Welcome to the history of computing podcast. Today we’re going to cover a cold war-era project called Project MAC that bridged MIT with GE and Bell Labs.

The Russians beat the US to space when they launched Sputnik in 1958. Many in the US felt the nation was falling behind and so later that year president Dwight D. Eisenhower appointed then president of MIT James Killian as the Presidential Assistant for Science and created ARPA. The office was lean and funded a few projects without much oversight. One was Project MAC at MIT, which helped cement the university as one of the top in the field of computing as it grew.

Project MAC, short for Project on Mathematics and Computation, was a 1960s collaborative endeavor to develop a workable timesharing system. The concept of timesharing initially emerged during the late 1950s. Scientists and Researchers finally went beyond batch processing with Whirlwind and its spiritual predecessors, the TX-0 through TX-2 computers at MIT. We had computer memory now and so had interactive computing. That meant we could explore different ways to connect directly with the machine.

In 1959, British mathematician Christopher Strachey presented the first public presentation on timesharing at a UNESCO meeting, and John McCarthy distributed an internal letter regarding timesharing at MIT. Timesharing was initially demonstrated at the MIT Computational Center in November 1961, under the supervision of Fernando Corbato, an MIT professor. J.C.R. Licklider at ARPA had been involved with MIT for most of his career in one way or another and helped provide vision and funding along with contacts and guidance, including getting the team to work with Bolt, Beranek & Newman (BBN).

Yuri Alekseyevich Gagarin went to space in 1961. The Russians were still lapping us. Money. Governments spend money. Let’s do that.

Licklider assisted in the development of Project MAC, machine-assisted cognition, led by Professor Robert M. Fano. He then funded the project with $3 million per year. That would become the most prominent initiative in timesharing. In 1967, the Information Processing Techniques Office invested more than $12 million in over a dozen timesharing programs at colleges and research institutions. Timesharing then enabled the development of new software and hardware separate from that used for batch processing. Thus, one of the most important innovations to come out of the project was an operating system capable of supporting multiple parallel users - all of whom could have complete control of the machine.

The operating system they created would be known as Multics, short for Multiplexed Information and Computing Service. It was created for a GE 645 computer but modular in nature and could be ported to other computers. The project was a collaborative effort between MIT, GE, and Bell Labs. Multics was the first time we really split files away from objects read in memory and wrote them into memory for processing then back to disk. They developed the concepts of dynamic linking, daemons, procedural calls, hierarchical file systems, process stacks, a split between user land and the system, and much more.

By the end of six months after Project MAC was created, 200 users in 10 different MIT departments had secured access to the system.
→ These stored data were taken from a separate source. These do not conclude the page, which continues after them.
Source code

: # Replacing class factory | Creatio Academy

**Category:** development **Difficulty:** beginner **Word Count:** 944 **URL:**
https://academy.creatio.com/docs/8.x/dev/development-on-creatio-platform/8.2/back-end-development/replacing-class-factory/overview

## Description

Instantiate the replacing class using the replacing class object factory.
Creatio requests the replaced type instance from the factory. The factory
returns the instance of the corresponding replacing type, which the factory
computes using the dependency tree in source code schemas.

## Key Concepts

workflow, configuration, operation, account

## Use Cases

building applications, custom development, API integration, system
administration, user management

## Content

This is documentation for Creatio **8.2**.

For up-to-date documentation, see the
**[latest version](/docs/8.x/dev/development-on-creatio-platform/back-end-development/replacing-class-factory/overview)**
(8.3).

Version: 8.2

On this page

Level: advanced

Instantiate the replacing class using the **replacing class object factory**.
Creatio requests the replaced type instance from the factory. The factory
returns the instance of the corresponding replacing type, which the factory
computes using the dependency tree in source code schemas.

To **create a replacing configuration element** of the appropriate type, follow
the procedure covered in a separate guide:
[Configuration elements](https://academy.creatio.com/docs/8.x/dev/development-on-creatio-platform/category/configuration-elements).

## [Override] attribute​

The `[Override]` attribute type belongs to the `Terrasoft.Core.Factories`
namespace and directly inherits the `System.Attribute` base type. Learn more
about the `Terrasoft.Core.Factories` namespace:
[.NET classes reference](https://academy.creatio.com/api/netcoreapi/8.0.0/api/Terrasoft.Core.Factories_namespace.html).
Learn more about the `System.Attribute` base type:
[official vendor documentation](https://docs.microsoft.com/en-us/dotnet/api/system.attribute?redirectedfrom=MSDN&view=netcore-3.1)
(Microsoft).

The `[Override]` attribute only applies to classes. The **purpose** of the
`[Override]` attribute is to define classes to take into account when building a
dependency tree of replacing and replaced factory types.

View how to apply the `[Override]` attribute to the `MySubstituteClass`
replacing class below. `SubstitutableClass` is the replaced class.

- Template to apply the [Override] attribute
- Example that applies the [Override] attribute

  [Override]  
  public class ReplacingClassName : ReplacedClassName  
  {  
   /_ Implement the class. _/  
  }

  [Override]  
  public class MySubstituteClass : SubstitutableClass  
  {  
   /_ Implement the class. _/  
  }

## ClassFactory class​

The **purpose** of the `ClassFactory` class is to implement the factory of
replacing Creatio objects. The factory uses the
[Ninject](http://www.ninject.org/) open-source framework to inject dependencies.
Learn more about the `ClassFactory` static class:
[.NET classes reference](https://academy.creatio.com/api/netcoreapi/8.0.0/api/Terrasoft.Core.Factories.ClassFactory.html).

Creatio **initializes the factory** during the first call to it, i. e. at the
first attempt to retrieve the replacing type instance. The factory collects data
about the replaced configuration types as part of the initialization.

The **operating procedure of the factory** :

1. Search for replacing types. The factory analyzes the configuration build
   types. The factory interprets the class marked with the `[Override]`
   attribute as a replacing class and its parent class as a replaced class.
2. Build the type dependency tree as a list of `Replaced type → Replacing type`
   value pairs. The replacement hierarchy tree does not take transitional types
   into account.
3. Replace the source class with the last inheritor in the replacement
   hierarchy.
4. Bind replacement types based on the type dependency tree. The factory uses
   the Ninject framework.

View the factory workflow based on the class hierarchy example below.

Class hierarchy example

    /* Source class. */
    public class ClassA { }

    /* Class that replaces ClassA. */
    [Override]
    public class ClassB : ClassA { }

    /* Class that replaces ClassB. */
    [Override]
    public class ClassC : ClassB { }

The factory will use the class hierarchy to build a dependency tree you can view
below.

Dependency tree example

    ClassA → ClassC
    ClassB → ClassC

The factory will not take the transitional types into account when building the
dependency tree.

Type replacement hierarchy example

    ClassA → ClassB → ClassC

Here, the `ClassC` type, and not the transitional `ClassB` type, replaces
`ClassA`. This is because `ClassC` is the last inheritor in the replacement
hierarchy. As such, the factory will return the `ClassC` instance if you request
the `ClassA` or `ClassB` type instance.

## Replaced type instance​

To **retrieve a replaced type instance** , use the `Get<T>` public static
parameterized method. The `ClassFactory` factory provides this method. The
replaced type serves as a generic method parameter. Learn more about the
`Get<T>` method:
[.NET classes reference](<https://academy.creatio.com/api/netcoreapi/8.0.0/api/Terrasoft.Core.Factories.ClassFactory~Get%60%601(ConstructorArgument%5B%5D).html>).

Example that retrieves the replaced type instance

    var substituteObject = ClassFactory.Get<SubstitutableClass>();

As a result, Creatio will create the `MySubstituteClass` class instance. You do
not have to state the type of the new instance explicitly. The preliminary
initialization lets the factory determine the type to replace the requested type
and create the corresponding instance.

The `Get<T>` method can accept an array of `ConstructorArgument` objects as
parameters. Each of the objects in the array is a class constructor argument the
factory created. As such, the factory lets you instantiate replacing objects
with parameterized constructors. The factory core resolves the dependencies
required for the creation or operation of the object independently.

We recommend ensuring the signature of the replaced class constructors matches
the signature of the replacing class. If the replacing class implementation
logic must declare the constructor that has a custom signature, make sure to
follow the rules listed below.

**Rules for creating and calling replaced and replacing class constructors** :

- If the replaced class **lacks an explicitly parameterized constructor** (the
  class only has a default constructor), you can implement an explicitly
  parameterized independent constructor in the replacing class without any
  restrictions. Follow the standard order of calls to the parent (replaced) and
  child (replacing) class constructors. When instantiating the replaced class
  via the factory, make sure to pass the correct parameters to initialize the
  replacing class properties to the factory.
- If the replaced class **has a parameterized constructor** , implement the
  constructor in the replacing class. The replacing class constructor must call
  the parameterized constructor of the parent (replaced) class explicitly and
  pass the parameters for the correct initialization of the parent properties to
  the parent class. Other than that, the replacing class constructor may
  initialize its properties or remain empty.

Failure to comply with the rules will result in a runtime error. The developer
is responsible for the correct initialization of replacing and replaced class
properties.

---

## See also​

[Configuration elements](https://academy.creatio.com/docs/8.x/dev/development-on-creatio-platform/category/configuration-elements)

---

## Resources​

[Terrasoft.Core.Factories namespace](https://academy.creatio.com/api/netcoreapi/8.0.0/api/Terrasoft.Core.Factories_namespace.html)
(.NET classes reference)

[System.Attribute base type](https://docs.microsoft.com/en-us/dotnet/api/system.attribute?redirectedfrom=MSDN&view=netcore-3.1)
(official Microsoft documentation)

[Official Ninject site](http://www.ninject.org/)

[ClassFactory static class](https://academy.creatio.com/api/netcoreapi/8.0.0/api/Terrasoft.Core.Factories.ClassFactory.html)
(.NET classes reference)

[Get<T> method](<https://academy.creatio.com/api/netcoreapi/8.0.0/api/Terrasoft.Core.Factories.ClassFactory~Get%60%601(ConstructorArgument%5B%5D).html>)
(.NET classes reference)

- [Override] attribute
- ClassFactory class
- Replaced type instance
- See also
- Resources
The Project MAC laboratory was apart from its former Department of Electrical Engineering by 1967 and evolved into its interdepartmental laboratory.

Multics progressed from computer timesharing to a networked computer system, integrating file sharing and administration capabilities and security mechanisms into its architecture. The sophisticated design, which could serve 300 daily active users on 1,000 MIT terminal computers within a couple more years, inspired engineers Ken Thompson and Dennis Ritchie to create their own at Bell Labs, which evolved into the C programming language and the Unix operating system.

See, all the stakeholders with all the things they wanted in the operating system had built something slow and fragile. Solo developers don’t tend to build amazing systems, but neither do large intracompany bureaucracies.

GE never did commercialize Multics because they ended their computer hardware business in 1970. Bell Labs dropped out of the project as well. So Honeywell acquired the General Electric computer division and so rights to the Multics project. In addition, Honeywell possessed several other operating systems, each supported by its internal organizations.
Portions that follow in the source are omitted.